Instructions for the task: For each line below that holds "names", return the line as it stands.

Saved entries:

____________________

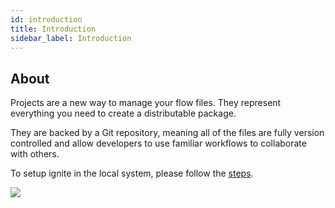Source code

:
 ```yaml
---
id: introduction
title: Introduction
sidebar_label: Introduction
---
```


## About

Projects are a new way to manage your flow files. They represent everything you need to create a distributable package.

They are backed by a Git repository, meaning all of the files are fully version controlled and allow developers to use familiar workflows to collaborate with others.

To setup ignite in the local system, please follow the [steps](/docs/getting-started/try-ignite/deploy-an-app/deploye-to-local/how-to-setup).

![](/assets/docs/deploye-to-local/version-control-ci-cd.png)
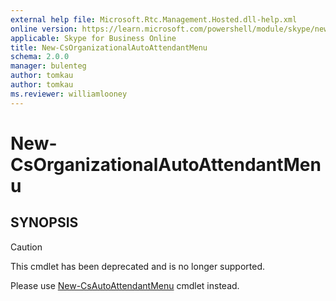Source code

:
 ```yaml
---
external help file: Microsoft.Rtc.Management.Hosted.dll-help.xml
online version: https://learn.microsoft.com/powershell/module/skype/new-csorganizationalautoattendantmenu
applicable: Skype for Business Online
title: New-CsOrganizationalAutoAttendantMenu
schema: 2.0.0
manager: bulenteg
author: tomkau
author: tomkau
ms.reviewer: williamlooney
---
```


# New-CsOrganizationalAutoAttendantMenu

## SYNOPSIS
> [!CAUTION]
> This cmdlet has been deprecated and is no longer supported.
> 
> Please use [New-CsAutoAttendantMenu](New-CsAutoAttendantMenu.md) cmdlet instead.
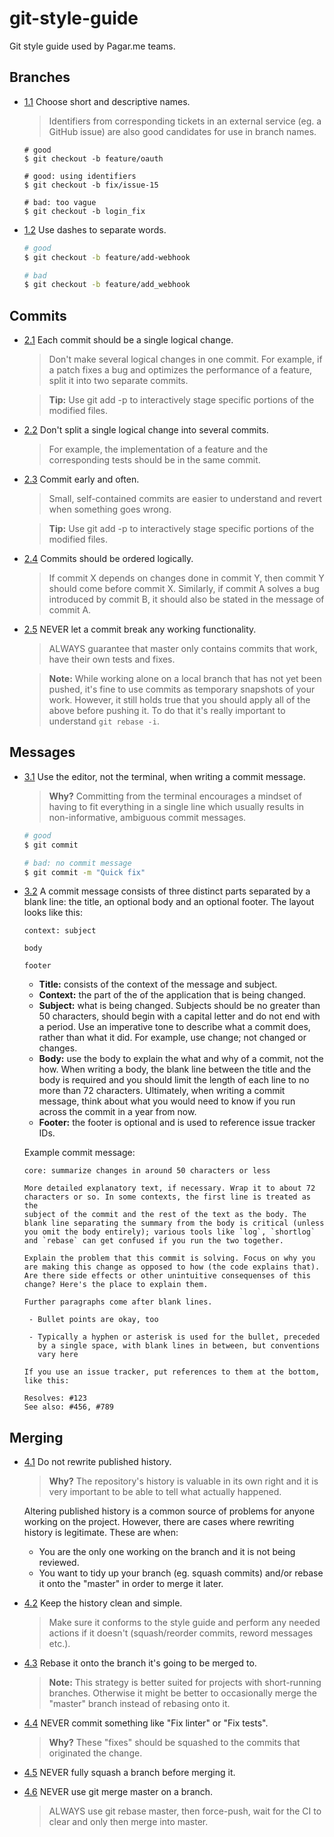 # git-style-guide

Git style guide used by Pagar.me teams.

## Branches

  - [1.1](#) Choose short and descriptive names.
    > Identifiers from corresponding tickets in an external service (eg. a GitHub issue) are also good candidates for use in branch names.

    ```
    # good
    $ git checkout -b feature/oauth

    # good: using identifiers
    $ git checkout -b fix/issue-15

    # bad: too vague
    $ git checkout -b login_fix
    ```

  - [1.2](#) Use dashes to separate words.

    ```sh
    # good
    $ git checkout -b feature/add-webhook

    # bad
    $ git checkout -b feature/add_webhook
    ```

## Commits

  - [2.1](#) Each commit should be a single logical change.
    > Don't make several logical changes in one commit. For example, if a patch fixes a bug and optimizes the performance of a feature, split it into two separate commits.

    > **Tip:** Use git add -p to interactively stage specific portions of the modified files.

  - [2.2](#) Don't split a single logical change into several commits.
    > For example, the implementation of a feature and the corresponding tests should be in the same commit.

  - [2.3](#) Commit early and often.
    > Small, self-contained commits are easier to understand and revert when something goes wrong.

    > **Tip:** Use git add -p to interactively stage specific portions of the modified files.

  - [2.4](#) Commits should be ordered logically.
    > If commit X depends on changes done in commit Y, then commit Y should come before commit X. Similarly, if commit A solves a bug introduced by commit B, it should also be stated in the message of commit A.


  - [2.5](#) NEVER let a commit break any working functionality.
    > ALWAYS guarantee that master only contains commits that work, have their own tests and fixes.

    > **Note:** While working alone on a local branch that has not yet been pushed, it's fine to use commits as temporary snapshots of your work. However, it still holds true that you should apply all of the above before pushing it. To do that it's really important to understand `git rebase -i`.

## Messages

  - [3.1](#) Use the editor, not the terminal, when writing a commit message.
    > **Why?** Committing from the terminal encourages a mindset of having to fit everything in a single line which usually results in non-informative, ambiguous commit messages.

    ```sh
    # good
    $ git commit

    # bad: no commit message
    $ git commit -m "Quick fix"
    ```

  - [3.2](#) A commit message consists of three distinct parts separated by a blank line: the title, an optional body and an optional footer. The layout looks like this:

    ```
    context: subject

    body

    footer
    ```

    - **Title:** consists of the context of the message and subject.
    - **Context:** the part of the of the application that is being changed.
    - **Subject:** what is being changed. Subjects should be no greater than 50 characters, should begin with a capital letter and do not end with a period. Use an imperative tone to describe what a commit does, rather than what it did. For example, use change; not changed or changes.
    - **Body:** use the body to explain the what and why of a commit, not the how. When writing a body, the blank line between the title and the body is required and you should limit the length of each line to no more than 72 characters. Ultimately, when writing a commit message, think about what you would need to know if you run across the commit in a year from now.
    - **Footer:** the footer is optional and is used to reference issue tracker IDs.

    Example commit message:

    ```
    core: summarize changes in around 50 characters or less

    More detailed explanatory text, if necessary. Wrap it to about 72
    characters or so. In some contexts, the first line is treated as the
    subject of the commit and the rest of the text as the body. The
    blank line separating the summary from the body is critical (unless
    you omit the body entirely); various tools like `log`, `shortlog`
    and `rebase` can get confused if you run the two together.

    Explain the problem that this commit is solving. Focus on why you
    are making this change as opposed to how (the code explains that).
    Are there side effects or other unintuitive consequenses of this
    change? Here's the place to explain them.

    Further paragraphs come after blank lines.

     - Bullet points are okay, too

     - Typically a hyphen or asterisk is used for the bullet, preceded
       by a single space, with blank lines in between, but conventions
       vary here

    If you use an issue tracker, put references to them at the bottom,
    like this:

    Resolves: #123
    See also: #456, #789
    ```

## Merging

  - [4.1](#) Do not rewrite published history.
    > **Why?** The repository's history is valuable in its own right and it is very important to be able to tell what actually happened.

    Altering published history is a common source of problems for anyone working on the project. However, there are cases where rewriting history is legitimate. These are when:
    - You are the only one working on the branch and it is not being reviewed.
    - You want to tidy up your branch (eg. squash commits) and/or rebase it onto the "master" in order to merge it later.

  - [4.2](#) Keep the history clean and simple.
    > Make sure it conforms to the style guide and perform any needed actions if it doesn't (squash/reorder commits, reword messages etc.).

  - [4.3](#) Rebase it onto the branch it's going to be merged to.
    > **Note:** This strategy is better suited for projects with short-running branches. Otherwise it might be better to occasionally merge the "master" branch instead of rebasing onto it.

  - [4.4](#) NEVER commit something like "Fix linter" or "Fix tests".
    > **Why?** These "fixes" should be squashed to the commits that originated the change.

  - [4.5](#) NEVER fully squash a branch before merging it.

  - [4.6](#) NEVER use  git merge master on a branch.
    > ALWAYS use git rebase master, then force-push, wait for the CI to clear and only then merge into master.
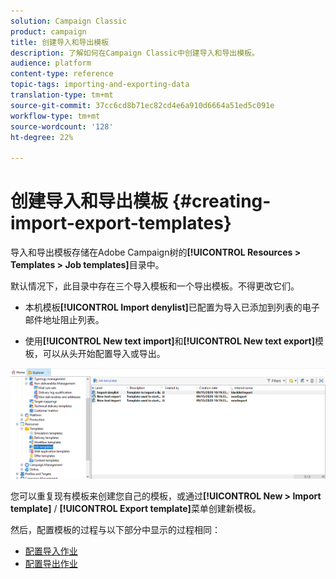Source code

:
 ```yaml
---
solution: Campaign Classic
product: campaign
title: 创建导入和导出模板
description: 了解如何在Campaign Classic中创建导入和导出模板。
audience: platform
content-type: reference
topic-tags: importing-and-exporting-data
translation-type: tm+mt
source-git-commit: 37cc6cd8b71ec82cd4e6a910d6664a51ed5c091e
workflow-type: tm+mt
source-wordcount: '128'
ht-degree: 22%

---
```



# 创建导入和导出模板 {#creating-import-export-templates}

导入和导出模板存储在Adobe Campaign树的&#x200B;**[!UICONTROL Resources > Templates > Job templates]**&#x200B;目录中。

默认情况下，此目录中存在三个导入模板和一个导出模板。不得更改它们。

* 本机模板&#x200B;**[!UICONTROL Import denylist]**&#x200B;已配置为导入已添加到列表的电子邮件地址阻止列表。

* 使用&#x200B;**[!UICONTROL New text import]**&#x200B;和&#x200B;**[!UICONTROL New text export]**&#x200B;模板，可以从头开始配置导入或导出。

![](assets/s_ncs_user_export_wizard_template_create.png)

您可以重复现有模板来创建您自己的模板，或通过&#x200B;**[!UICONTROL New > Import template]** / **[!UICONTROL Export template]**&#x200B;菜单创建新模板。

然后，配置模板的过程与以下部分中显示的过程相同：

* [配置导入作业](../../platform/using/executing-import-jobs.md)
* [配置导出作业](../../platform/using/executing-export-jobs.md)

____________________

Exercise output:
  - [1.1](#) Choose short and descriptive names.
    > Identifiers from corresponding tickets in an external service (eg. a GitHub issue) are also good candidates for use in branch names.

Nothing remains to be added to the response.